* [RECORDS PROVIDED]:
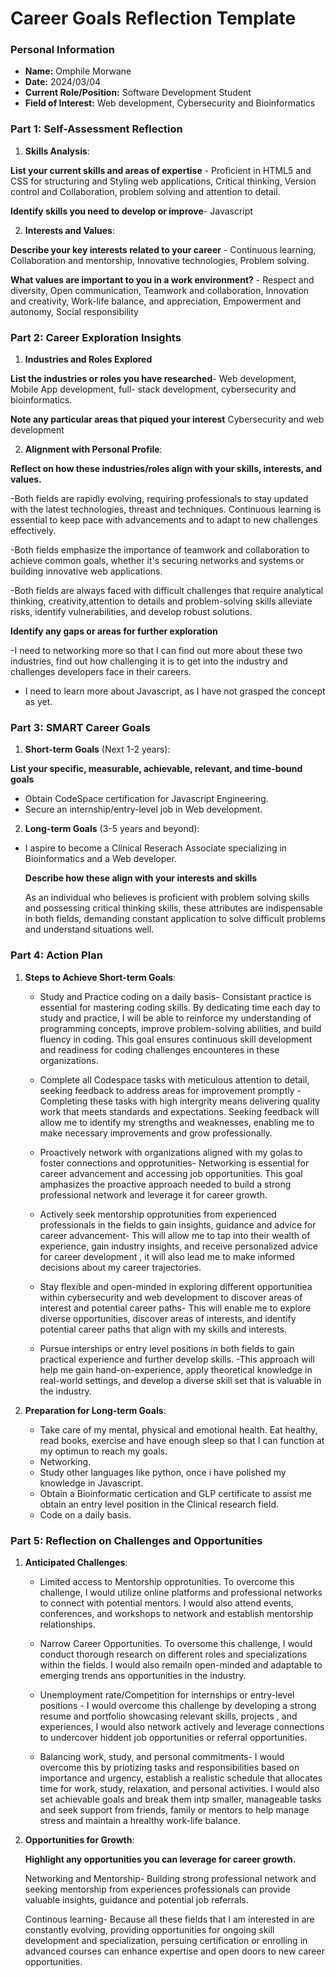 
# Career Goals Reflection Template

### Personal Information

- **Name:** Omphile Morwane
- **Date:** 2024/03/04
- **Current Role/Position:** Software Development Student
- **Field of Interest:** Web development, Cybersecurity and Bioinformatics

### Part 1: Self-Assessment Reflection

1. **Skills Analysis**:
    
**List your current skills and areas of expertise** - Proficient in HTML5 and CSS for structuring and 
   Styling web applications, Critical thinking, Version control and Collaboration, problem solving and attention to detail.
   
**Identify skills you need to develop or improve**- Javascript

2. **Interests and Values**:
    
**Describe your key interests related to your career** - Continuous learning, Collaboration and 
    mentorship, Innovative technologies, Problem solving.
    
**What values are important to you in a work environment?** - Respect and diversity, Open 
    communication, Teamwork and collaboration, Innovation and creativity, Work-life balance, and 
    appreciation, Empowerment and autonomy, Social responsibility

### Part 2: Career Exploration Insights

1. **Industries and Roles Explored** 
    
**List the industries or roles you have researched**- Web development, Mobile App development, full- 
    stack development, cybersecurity and bioinformatics.
    
**Note any particular areas that piqued your interest** Cybersecurity and web development
   
2. **Alignment with Personal Profile**:
 
**Reflect on how these industries/roles align with your skills, interests, and values.**
   
   -Both fields are rapidly evolving, requiring professionals to stay updated with the latest 
    technologies, threast and techniques. Continuous learning is essential to keep pace with 
    advancements and to adapt to new challenges effectively.
   
   -Both fields emphasize the importance of teamwork and collaboration to achieve common goals, whether it's securing networks and systems or building innovative web applications.

   -Both fields are always faced with difficult challenges that require analytical thinking, creativity,attention to details and problem-solving skills alleviate risks, identify vulnerabilities, and develop  robust solutions.

   
**Identify any gaps or areas for further exploration**

  -I need to networking more so that I can find out more about these two industries, find out how  challenging it is to get into the industry and challenges developers face in their careers.
    
  - I need to learn more about Javascript, as I have not grasped the concept as yet.

### Part 3: SMART Career Goals

1. **Short-term Goals** (Next 1-2 years):
    
**List your specific, measurable, achievable, relevant, and time-bound goals**

- Obtain CodeSpace certification for Javascript Engineering.
- Secure an internship/entry-level job in Web development.

    
2. **Long-term Goals** (3-5 years and beyond):
    
 - I aspire to become a Clinical Reserach Associate specializing in Bioinformatics and a Web 
   developer.
      
   **Describe how these align with your interests and skills**

   As an individual who believes is proficient with problem solving skills and possessing critical 
   thinking skills, these attributes are indispensable in both fields, demanding constant application
   to solve difficult problems and understand situations well.


### Part 4: Action Plan

1. **Steps to Achieve Short-term Goals**:
   
   - Study and Practice coding on a daily basis- Consistant practice is essential for mastering coding 
     skills. By dedicating time each day to study and practice, I will be able to reinforce  my
     understanding of programming concepts, improve problem-solving abilities, and build fluency in 
     coding. This goal ensures continuous skill development and readiness for coding challenges 
     encounteres in these organizations.

   - Complete all Codespace tasks with meticulous attention to detail, seeking feedback to address 
     areas for improvement promptly - Completing these tasks with high intergrity means delivering 
     quality work that meets standards and expectations. Seeking feedback will allow me to identify my 
     strengths and weaknesses, enabling me to make necessary improvements and grow professionally.
     
   - Proactively network with organizations aligned with my golas to foster connections and 
     opprotunities- Networking is essential for career advancement and accessing job opportunities. 
     This goal amphasizes the proactive approach needed to build a strong professional network and 
     leverage it for career growth.

   - Actively seek mentorship opprotunities from experienced professionals in the fields to gain 
     insights, guidance and advice for career advancement- This will allow me to tap into their wealth 
     of experience, gain industry insights, and receive personalized advice for career development , 
     it will also lead me to make informed decisions about my career trajectories.
     
   - Stay flexible and open-minded in exploring different opportunitiea within cybersecurity and web 
     development to discover areas of interest and potential career paths- This will enable me to 
     explore diverse opportunities, discover areas of interests, and identify potential career paths 
     that align with my skills and interests.

   - Pursue interships or entry level positions in both fields to gain practical experience and 
     further develop skills. -This approach will help me gain hand-on-experience, apply theoretical 
     knowledge in real-world settings, and develop a diverse skill set that is valuable in the 
     industry.
     
     
    
   
3. **Preparation for Long-term Goals**:
   - Take care of my mental, physical and emotional health. Eat healthy, read books, exercise and have 
     enough sleep so that I can function at my optimun to reach my goals.
   - Networking.
   - Study other languages like python, once i have polished my knowledge in Javascript.
   - Obtain a Bioinformatic certication and GLP certificate to assist me obtain an entry level 
     position in the Clinical research field.
   - Code on a daily basis.
   

### Part 5: Reflection on Challenges and Opportunities

1. **Anticipated Challenges**:
    
    -  Limited access to Mentorship 
      opprotunities. To overcome this challenge, I would utilize online platforms and professional 
      networks to connect with potential mentors. I would also attend events, conferences, and 
      workshops to network and establish mentorship relationships.

    - Narrow Career Opportunities.  To oversome this challenge, I would conduct thorough research on 
     different roles and specializations within the fields. I would also remailn open-minded and 
     adaptable to emerging trends ans opportunities in the industry.


    - Unemployment rate/Competition for internships or entry-level positions - I would overcome this 
    challenge by developing a strong resume and portfolio showcasing relevant skills, projects , and 
    experiences, I would also network actively and leverage connections to undercover hiddent job 
    opportunities or referral opportunities.

    - Balancing work, study, and personal commitments- I would overcome this by priotizing tasks and 
     responsibilities based on importance and urgency, establish a realistic schedule 
     that allocates time for work, study, relaxation, and personal activities. I would also set 
     achievable goals and break them intp smaller, manageable tasks and seek support from friends, 
    family or mentors to help manage stress and maintain a hrealthy work-life balance.
      
2. **Opportunities for Growth**:
    
   **Highlight any opportunities you can leverage for career growth.**

   Networking and Mentorship- Building strong professional network and seeking mentorship from 
   experiences professionals can provide valuable insights, guidance and potential job referrals.

   
   Continous learning- Because all these fields that I am interested in are constantly evolving, 
   providing opportunities for ongoing skill development and specialization, persuing certification or 
   enrolling in advanced courses can enhance expertise and open doors to new career opportunities.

* [WHAT TO DO]:
Above this instruction are the records; retype exactly the lines from the one containing "- Stay flexible" up to and including the one containing "- Take care".

* [EXERCISE OUTPUT]:
   - Stay flexible and open-minded in exploring different opportunitiea within cybersecurity and web 
     development to discover areas of interest and potential career paths- This will enable me to 
     explore diverse opportunities, discover areas of interests, and identify potential career paths 
     that align with my skills and interests.

   - Pursue interships or entry level positions in both fields to gain practical experience and 
     further develop skills. -This approach will help me gain hand-on-experience, apply theoretical 
     knowledge in real-world settings, and develop a diverse skill set that is valuable in the 
     industry.
     
     
    
   
3. **Preparation for Long-term Goals**:
   - Take care of my mental, physical and emotional health. Eat healthy, read books, exercise and have 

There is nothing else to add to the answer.